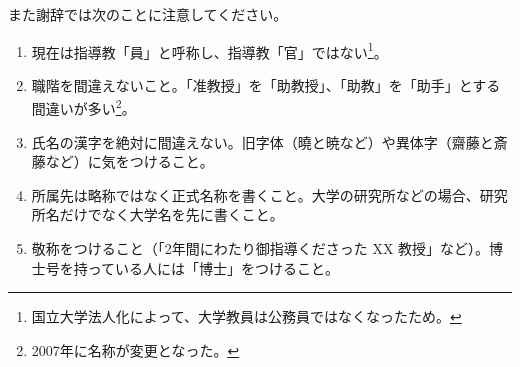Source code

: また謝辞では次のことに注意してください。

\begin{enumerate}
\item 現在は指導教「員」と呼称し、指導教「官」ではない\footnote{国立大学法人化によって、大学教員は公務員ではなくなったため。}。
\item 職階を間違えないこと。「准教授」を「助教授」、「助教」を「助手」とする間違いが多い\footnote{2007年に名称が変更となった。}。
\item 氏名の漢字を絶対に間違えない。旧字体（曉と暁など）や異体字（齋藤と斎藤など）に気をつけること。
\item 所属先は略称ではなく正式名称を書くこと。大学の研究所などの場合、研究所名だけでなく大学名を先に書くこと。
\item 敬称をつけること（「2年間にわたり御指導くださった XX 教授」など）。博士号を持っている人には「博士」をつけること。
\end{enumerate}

◇ ◇ ◇ ◇ ◇

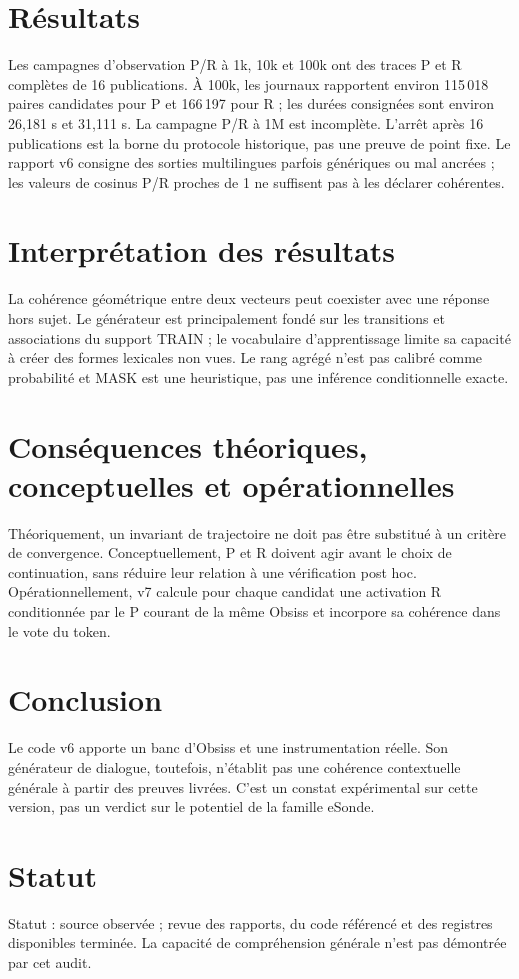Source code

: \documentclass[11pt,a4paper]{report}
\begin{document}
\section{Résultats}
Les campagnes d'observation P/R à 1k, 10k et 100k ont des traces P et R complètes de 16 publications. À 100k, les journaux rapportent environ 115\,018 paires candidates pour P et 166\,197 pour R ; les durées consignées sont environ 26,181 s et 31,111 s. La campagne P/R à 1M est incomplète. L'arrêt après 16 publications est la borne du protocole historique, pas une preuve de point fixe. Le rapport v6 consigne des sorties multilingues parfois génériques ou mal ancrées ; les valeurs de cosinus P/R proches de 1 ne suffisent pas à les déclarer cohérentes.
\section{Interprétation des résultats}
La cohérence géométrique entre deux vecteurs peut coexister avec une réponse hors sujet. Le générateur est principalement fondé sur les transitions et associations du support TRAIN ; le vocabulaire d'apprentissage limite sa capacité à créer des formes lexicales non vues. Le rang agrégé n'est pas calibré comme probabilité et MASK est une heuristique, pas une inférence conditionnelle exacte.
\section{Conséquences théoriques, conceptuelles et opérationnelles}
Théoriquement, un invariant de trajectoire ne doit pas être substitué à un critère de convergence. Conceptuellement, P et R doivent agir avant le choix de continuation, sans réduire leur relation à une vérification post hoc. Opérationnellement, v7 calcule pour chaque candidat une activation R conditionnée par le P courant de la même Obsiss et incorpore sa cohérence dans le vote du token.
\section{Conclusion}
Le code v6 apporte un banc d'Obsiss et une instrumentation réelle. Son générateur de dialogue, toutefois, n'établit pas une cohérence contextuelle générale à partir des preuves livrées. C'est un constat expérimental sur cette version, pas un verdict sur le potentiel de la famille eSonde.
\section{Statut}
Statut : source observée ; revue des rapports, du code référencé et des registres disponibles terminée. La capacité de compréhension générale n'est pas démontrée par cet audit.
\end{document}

◇ ◇ ◇ ◇ ◇

A single figure is expected: the count of lines in the data above that include the word "item".

--- TASK SOLUTION ---
5